Die Methodenentwicklung gestaltete sich nicht trivial, da derzeit nur wenige geeignete Standardsubstanzen und Referenzmaterialen für diese Analyten bereits kommerziell verfügbar sind. Stattdessen wurde auf kontaminiertes Muschelmaterial aus verschiedenen Regionen zurückgegriffen. Mit Hilfe dieser Proben gelang es, das Extraktionsverfahren und die zugehörigen Geräteparameter für die jeweiligen Toxine zu optimieren. Die so entwickelte LC-MS/MS-Methode erlaubt es, Muschelproben auf eine mögliche Anwesenheit dieser Toxine zu untersuchen. Bei Verfügbarkeit der entsprechenden Standardsubstanzen (derzeit für Okadasäure, DTX-1, PTX-2 und YTX) ist darüber hinaus auch die quantitative Bestimmung der Toxingehalte möglich. Die Nachweisgrenze für jedes dieser Toxine liegt bei ca. 10 µg/kg. Bedingt durch die hohe Sensitivität dieses Verfahrens kann im Gegensatz zum Mousebioassay ein bevorstehendes DSP-Problem schon frühzeitig erkannt werden, und es können ggf. geeignete Vorsichtsmaßnahmen eingeleitet werden.
In kontaminierten Realproben treten die Toxine oft nicht allein, sondern meist in Kombination auf. Im Gegensatz zu den Alternativmethoden eignet sich das LC-MS/MS-Verfahren dazu, komplette Toxinprofile für diese Proben zu erstellen. Dieses ist am Beispiel zweier Realproben in den Abbildungen 3 und 4 dargestellt.
| Abbildung 3: Bestimmung von DSP-Toxinen im positiven Elektrospray-Modus in einer kontaminierten Muschelprobe irischer Herkunft. |
| Abbildung 4: Bestimmung von DSP-Toxinen im negativen Elektrospray-Modus in einer kontaminierten Muschelprobe neuseeländischer Herkunft. |
Neue Verfahren auf Basis der LC-MS/MS-Technik ermöglichen eine äußerst sensitive und selektive Bestimmung von marinen Biotoxinen. Die zeitliche Abschätzung von bevorstehenden Grenzwertüberschreitungen ist möglich. Im Gegensatz zu biologischen Verfahren lässt sich die neu entwickelte Methode bei Verfügbarkeit der entsprechenden Standardsubstanzen problemlos zur Quantifizierung heranziehen und ist zudem noch validierbar.
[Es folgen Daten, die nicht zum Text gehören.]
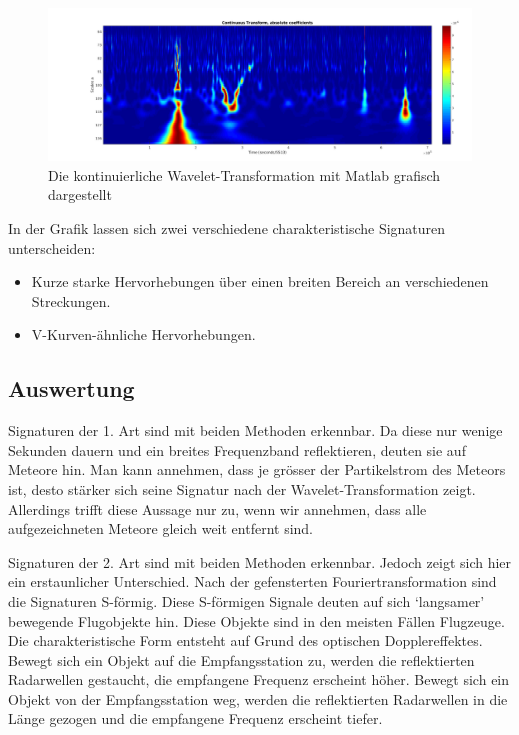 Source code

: \begin{refsection}
\begin{figure}[h!]
	\centering
	\includegraphics[width=\linewidth]{papers/meteor/images/signal_wscalo.png}
	\caption{Die kontinuierliche Wavelet-Transformation mit Matlab grafisch dargestellt}
	\label{fig:signalmitwscalo}
\end{figure}
In der Grafik lassen sich zwei verschiedene charakteristische Signaturen unterscheiden:
\begin{itemize}
	\item Kurze starke Hervorhebungen über einen breiten Bereich an verschiedenen Streckungen.
	\item V-Kurven-ähnliche  Hervorhebungen.
\end{itemize}

\newpage
\subsection{Auswertung}
Signaturen der 1. Art sind mit beiden Methoden erkennbar.
Da diese nur wenige Sekunden dauern und ein breites Frequenzband reflektieren, deuten sie auf Meteore hin.
Man kann annehmen, dass je grösser der Partikelstrom des Meteors ist, desto stärker sich seine Signatur nach der Wavelet-Transformation zeigt.
Allerdings trifft diese Aussage nur zu, wenn wir annehmen, dass alle aufgezeichneten Meteore gleich weit entfernt sind.

Signaturen der 2. Art sind mit beiden Methoden erkennbar.
Jedoch zeigt sich hier ein erstaunlicher Unterschied.
Nach der gefensterten Fouriertransformation sind die Signaturen S-förmig.
Diese S-förmigen Signale deuten auf sich `langsamer' bewegende Flugobjekte hin.
Diese Objekte sind in den meisten Fällen Flugzeuge.
Die charakteristische Form entsteht auf Grund des optischen Dopplereffektes. 
Bewegt sich ein Objekt auf die Empfangsstation zu, werden die reflektierten Radarwellen gestaucht, die empfangene Frequenz erscheint höher.
Bewegt sich ein Objekt von der Empfangsstation weg, werden die reflektierten Radarwellen in die Länge gezogen und die empfangene Frequenz erscheint tiefer.


\end{refsection}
Deshalb ist hinsichtlich dieser Fragestellungen in vielen Ländern eine Abkehr von biologischen Nachweisverfahren (Mousebioassay) hin zu flüssigchromatographischen Techniken mit massenspektrometrischer Detektion zu verzeichnen. In diesem Zusammenhang ist die in der EU-Entscheidung 2002/225/EG manifestierte Stellung des Mousebioassays als Referenzmethode zum Schutz des Verbrauchers unbedingt zu überdenken.